Следующим этапом моего путешествия был Дерпт, или Дорпат, он же Тарту, он же Юрьев — сколько имен для маленького городка! Маленького, но весьма почтенного: в 1932 году он праздновал свое трехсотлетие. С 1704 года ставший русским, а в 1918 году — эстонским, он гордился своим университетом, обсерваторией, богатой библиотекой. Но выглядел вместе с тем довольно скромно: деревянные домики, плохо вымощенные улицы. Показали мне дом, где жил Жуковский, поэт и воспитатель Александра Второго, и дом Пирогова, знаменитого хирурга и педагога. Среди прочих трудов Пирогова его «Начала общей военно-полевой хирургии» написаны на основании наблюдений, сделанных во время Крымской войны. С Тарту у меня были связаны и воспоминания семейные. В этом городе мой отец слушал часть университетского курса; он принадлежал к «Ливонии», самой элитной из студенческих корпораций той поры. Осмотрела я университетский карцер — фольклорную реликвию отживших эпох; в свое время он не пустовал, о чем свидетельствует обилие рисунков и надписей на его стенах. Мой отец, который и в молодости был человек воздержанный, мне рассказывал, как однажды, когда его вынуждали на каком-то корпоративном празднестве выпить несколько стаканов пива, он залез на университетскую крышу и, стоя там, произнес длинную речь о вреде крепких напитков. Не за эту ли выходку этот спокойного нрава человек отсидел свое в карцере? Среди многих надписей на стене, оставленных студентами-узниками, нашла я и имя А. Шаховского.
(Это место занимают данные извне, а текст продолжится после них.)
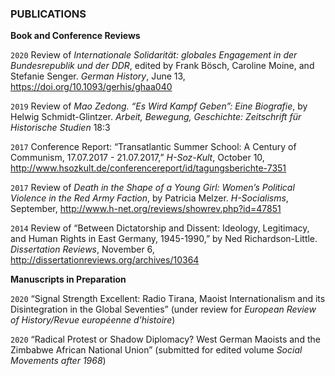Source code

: ### PUBLICATIONS

**Book and Conference Reviews**

`2020` Review of *Internationale Solidarität: globales Engagement in der Bundesrepublik und der DDR*, edited by Frank Bösch, Caroline Moine, and Stefanie Senger. *German History*, June 13, <https://doi.org/10.1093/gerhis/ghaa040>

`2019` Review of *Mao Zedong. “Es Wird Kampf Geben”: Eine Biografie*, by Helwig Schmidt-Glintzer. *Arbeit, Bewegung, Geschichte: Zeitschrift für Historische Studien* 18:3

`2017` Conference Report: “Transatlantic Summer School: A Century of Communism, 17.07.2017 - 21.07.2017,” *H-Soz-Kult*, October 10, <http://www.hsozkult.de/conferencereport/id/tagungsberichte-7351>

`2017` Review of *Death in the Shape of a Young Girl: Women’s Political Violence in the Red Army Faction*, by Patricia Melzer. *H-Socialisms*, September, <http://www.h-net.org/reviews/showrev.php?id=47851>

`2014` Review of “Between Dictatorship and Dissent: Ideology, Legitimacy, and Human Rights in East Germany, 1945-1990,” by Ned Richardson-Little.
*Dissertation Reviews*, November 6, <http://dissertationreviews.org/archives/10364>

**Manuscripts in Preparation**

`2020` “Signal Strength Excellent: Radio Tirana, Maoist Internationalism and its Disintegration in the Global Seventies” (under review for *European Review of History/Revue européenne d'histoire*)

`2020` “Radical Protest or Shadow Diplomacy? West German Maoists and the Zimbabwe African National Union” (submitted for edited volume *Social Movements after 1968*)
В Тарту меня ждала еще одна лекция, ждали новые встречи. Чем больше отдаляешься от крупных очагов культуры, тем больше встречаешь людей, этой культуры жаждущих.
Еще один поезд, на этот раз местный, ничем не похожий на те, что курсируют между столицами, везет меня в Печоры, похожий на аппендикс русский анклав в Эстонии — узкий клин тех земель, что простираются и по ту сторону советской границы. Выхожу из небольшого вокзальчика — и попадаю в мое прошлое. Все прочее стирается, а прошлое властно предписывает мне свои законы: крестьянские повозки, тарантасы, лошади — нагнув головы, они едят овес из висящих на их шее мешков, — повязанные толстыми шерстяными платками бабы… И со всех сторон меня окружает русская речь, звучный, чистый, торжествующий русский язык. Непередаваемое это чувство: на твоем родном языке говорят все. А ведь годы и годы мы слышали его, можно сказать, лишь украдкой.
Толстый купец-эстонец, мой сосед по купе, замечает мое волнение и, пока мы направляемся к выходу, предупредительно берет меня под руку. «Да-да, — говорит он мне, — это Россия. Я вас так не отпущу, мы сейчас отпразднуем ваш приезд в Печоры на русский манер. Пойдемте со мной, мы выпьем по стакану чаю и закусим в трактире «Черный Кот».
Я не сопротивляюсь и чувствую, что на глаза, как это ни глупо, навернулись слезы. Когда в 1956 году я снова окажусь в Москве, ничего подобного со мной не произойдет.
И вот мы входим в просторный зал, перед иконами теплится лампада, на столе шумит огромный медный самовар, крашеный деревянный пол блестит чистотой. Моего спутника здесь знают, встречают улыбками, дружелюбными возгласами, и хозяйка с красными, как спелые яблоки, щеками уже суетится, накрывает на стол, приносит тарелки, стаканы.
Руки я мою из старинного рукомойника, а на полотенце, которое протягивает мне хозяйка, вышиты крестом русские узоры. Комок в горле мешает мне говорить. Париж, Конго, Лондон, Брюссель, Италия — не приснилось ли мне все это? Я вернулась в Россию, будто никогда и не покидала ее, — да еще в такую, где течение жизни ничем вообще не прерывалось.